R v Timperon No. Sccrm-02-358

Case

[2003] SASC 10

17 January 2003


R  v  TIMPERON

[2003] SASC 10

Court of Criminal Appeal:  Perry, Williams and Bleby JJ

  1. PERRY J:             I agree with the reasons given by Bleby J.

  2. WILLIAMS J:      I agree.

  3. BLEBY J: This is an appeal against conviction. The appellant was convicted in the District Court at Port Augusta of one count of causing death by dangerous driving, contrary to s 19A(1) of the Criminal Law Consolidation Act 1935.

  4. The appellant appeals on the ground that the trial Judge erred in his direction to the jury in respect of the definition of dangerous driving.

  5. The particulars of the offence were that on 24 November 2000, at Booleroo Centre, the appellant drove a motor vehicle in a manner which was dangerous to the public and thereby caused the death of Russell Scott Fiebig.  It was an agreed fact that on 24 November, at approximately 3.25pm a collision occurred between a prime mover and trailer and a Ford sedan on the Willowie to Booleroo Centre Road, and that as a result of that collision Mr Fiebig died.  The prime mover was being driven by the appellant.

  6. The vehicles were travelling in opposite directions along an unsealed, unmarked dirt road.  They collided head on.  It was the Crown case that the appellant’s prime mover was substantially on the incorrect side of the road, on a bend near the crest of a hill, and in circumstances of poor visibility due to a cloud of dust that had been created by another truck which was travelling in front of the prime mover.  There was no mechanical defect in either vehicle.

  7. The appellant testified that he was travelling at about 25 to 30 kilometres per hour, and that as his vehicle began to ascend a hill, it moved closer to the truck travelling ahead, so that the dust created by the truck obstructed his view. He found it difficult to see more than 10 metres ahead.  The appellant said that he was keeping his bearings by reference to the scrub on the left hand side of the road.  He said that he did not pull over to the side of the road because he was waiting for the truck ahead to begin descending the other side of the hill so that there would be more space between them and the dust would diminish.  He admitted driving on the incorrect side of the road.  Defence counsel submitted that in any event there was substantial distance between the appellant’s vehicle and the vehicle ahead, and that the appellant’s vehicle was travelling on the incorrect side of the road due to a momentary lapse in concentration.  It was submitted that it was an error of judgement that the appellant did not pull over to the side of the road which, at most, constituted driving without due care or attention.

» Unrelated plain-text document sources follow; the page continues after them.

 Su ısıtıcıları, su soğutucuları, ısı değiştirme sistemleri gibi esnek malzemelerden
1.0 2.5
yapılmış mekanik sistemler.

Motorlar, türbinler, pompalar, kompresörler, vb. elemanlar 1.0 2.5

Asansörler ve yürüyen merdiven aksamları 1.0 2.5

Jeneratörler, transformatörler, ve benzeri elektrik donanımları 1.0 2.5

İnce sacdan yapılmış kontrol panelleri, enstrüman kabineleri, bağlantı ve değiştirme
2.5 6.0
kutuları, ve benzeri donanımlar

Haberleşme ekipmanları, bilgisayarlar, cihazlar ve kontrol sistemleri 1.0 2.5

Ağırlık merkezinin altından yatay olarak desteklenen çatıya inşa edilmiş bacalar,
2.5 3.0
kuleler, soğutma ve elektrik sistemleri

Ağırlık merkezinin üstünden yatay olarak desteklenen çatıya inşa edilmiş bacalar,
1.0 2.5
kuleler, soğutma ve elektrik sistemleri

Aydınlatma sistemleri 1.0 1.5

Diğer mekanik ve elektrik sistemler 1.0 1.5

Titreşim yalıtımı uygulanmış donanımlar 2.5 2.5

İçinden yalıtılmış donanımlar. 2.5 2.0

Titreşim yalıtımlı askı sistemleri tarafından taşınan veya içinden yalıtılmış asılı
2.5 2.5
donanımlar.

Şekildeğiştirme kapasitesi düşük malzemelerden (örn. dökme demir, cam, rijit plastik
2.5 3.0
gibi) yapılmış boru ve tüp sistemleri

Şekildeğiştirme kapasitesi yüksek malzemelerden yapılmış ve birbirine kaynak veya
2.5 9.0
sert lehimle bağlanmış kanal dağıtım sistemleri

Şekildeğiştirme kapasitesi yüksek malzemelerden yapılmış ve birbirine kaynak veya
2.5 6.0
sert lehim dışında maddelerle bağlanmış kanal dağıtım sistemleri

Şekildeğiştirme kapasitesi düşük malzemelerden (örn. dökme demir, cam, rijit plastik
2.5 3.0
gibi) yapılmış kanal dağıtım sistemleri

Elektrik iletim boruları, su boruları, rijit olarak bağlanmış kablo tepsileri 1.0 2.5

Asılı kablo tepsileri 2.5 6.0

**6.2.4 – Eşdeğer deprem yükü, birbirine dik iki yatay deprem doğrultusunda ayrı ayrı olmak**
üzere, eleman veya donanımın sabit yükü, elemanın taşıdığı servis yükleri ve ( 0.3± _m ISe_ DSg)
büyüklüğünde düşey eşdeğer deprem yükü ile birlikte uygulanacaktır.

  8. In his summing up to the jury, before discussing the facts, the prosecution case, the defence case, the evidence and the arguments, the Judge addressed the elements of the offence, and in particular, what constituted dangerous driving.

  9. What his Honour said about dangerous driving was unexceptional.  In the course of discussing what constituted dangerous driving, the trial Judge contrasted that with driving without due care.  He later instructed the jury that the offence of driving without due care was an alternative offence of which they could find the appellant guilty if they found him not guilty of the primary charge.

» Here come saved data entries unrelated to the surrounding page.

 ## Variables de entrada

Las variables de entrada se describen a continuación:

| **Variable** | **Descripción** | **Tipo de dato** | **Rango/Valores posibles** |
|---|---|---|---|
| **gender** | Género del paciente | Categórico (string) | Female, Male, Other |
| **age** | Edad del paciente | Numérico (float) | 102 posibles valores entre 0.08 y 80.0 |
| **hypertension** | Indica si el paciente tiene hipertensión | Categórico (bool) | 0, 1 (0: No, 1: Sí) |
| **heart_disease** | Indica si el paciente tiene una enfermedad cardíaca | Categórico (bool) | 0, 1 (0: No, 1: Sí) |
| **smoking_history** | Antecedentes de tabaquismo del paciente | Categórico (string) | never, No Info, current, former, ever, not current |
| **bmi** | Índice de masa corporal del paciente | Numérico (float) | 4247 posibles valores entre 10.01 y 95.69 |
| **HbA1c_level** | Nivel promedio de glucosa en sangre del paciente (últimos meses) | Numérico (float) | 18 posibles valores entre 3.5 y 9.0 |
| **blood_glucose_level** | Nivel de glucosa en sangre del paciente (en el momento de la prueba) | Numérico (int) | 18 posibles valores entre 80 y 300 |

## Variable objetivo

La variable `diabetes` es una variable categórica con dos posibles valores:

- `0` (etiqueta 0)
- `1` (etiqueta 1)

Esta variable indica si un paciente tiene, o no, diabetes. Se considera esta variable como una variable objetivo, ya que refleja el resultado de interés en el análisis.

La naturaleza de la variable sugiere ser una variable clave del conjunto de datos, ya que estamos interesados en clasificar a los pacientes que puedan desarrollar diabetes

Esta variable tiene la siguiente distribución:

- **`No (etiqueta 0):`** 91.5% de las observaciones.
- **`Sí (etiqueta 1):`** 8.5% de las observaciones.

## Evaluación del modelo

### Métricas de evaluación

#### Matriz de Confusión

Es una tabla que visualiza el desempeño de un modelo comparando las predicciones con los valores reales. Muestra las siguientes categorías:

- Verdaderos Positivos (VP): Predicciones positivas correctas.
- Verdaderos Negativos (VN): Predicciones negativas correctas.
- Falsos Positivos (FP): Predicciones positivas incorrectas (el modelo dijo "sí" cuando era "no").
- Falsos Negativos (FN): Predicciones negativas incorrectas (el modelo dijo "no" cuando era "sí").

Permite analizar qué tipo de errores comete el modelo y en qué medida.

  10. The sole ground of appeal is that the trial Judge erred in his direction to the jury regarding the definition of dangerous driving.

  11. The only argument put to this Court was not that the trial Judge gave a faulty direction to the jury as to what constituted dangerous driving, but that his Honour gave a misdirection to the jury when they asked a question as to what constituted driving without due care.

  12. It is not clear why that question was asked, and I am not satisfied that the answer that his Honour gave to the question constituted a misdirection.  But even if it did, I do not see how it could have affected the jury’s ultimate verdict.

  13. The verdict was guilty of causing death by dangerous driving.  There is now no complaint about the directions concerning that offence.  The trial Judge carefully instructed the jury that they were only to consider the alternative offence of driving without due care if they found the appellant not guilty of the principal charge.  I am conscious that it was suggested by Bray CJ in R v Mayne (1975) 11 SASR 583 at 585 and by Napier CJ in R v Duncan noted at (1975) 11 SASR 592 that it may be desirable for a jury to work up the scale of seriousness in considering alternative verdicts for the charge. However, I consider that the trial Judge did not err in directing this jury to consider the principal charge first, and only if they found the appellant not guilty of that, to consider the alternative.

  14. There is no complaint, nor could there be, about the direction as to what constituted dangerous driving and the other elements of that offence.  The jury decided, unanimously, that the appellant was guilty of that charge.  Upon the directions of the trial Judge, properly given, the alternative charge of driving without due care did not arise, and any direction given to the jury as to what constituted driving without due care became irrelevant. 

  15. In any event, there is no reason to feel concerned about the verdict of the jury.  It was a case of very bad driving in extremely dangerous conditions.  I would therefore dismiss the appeal.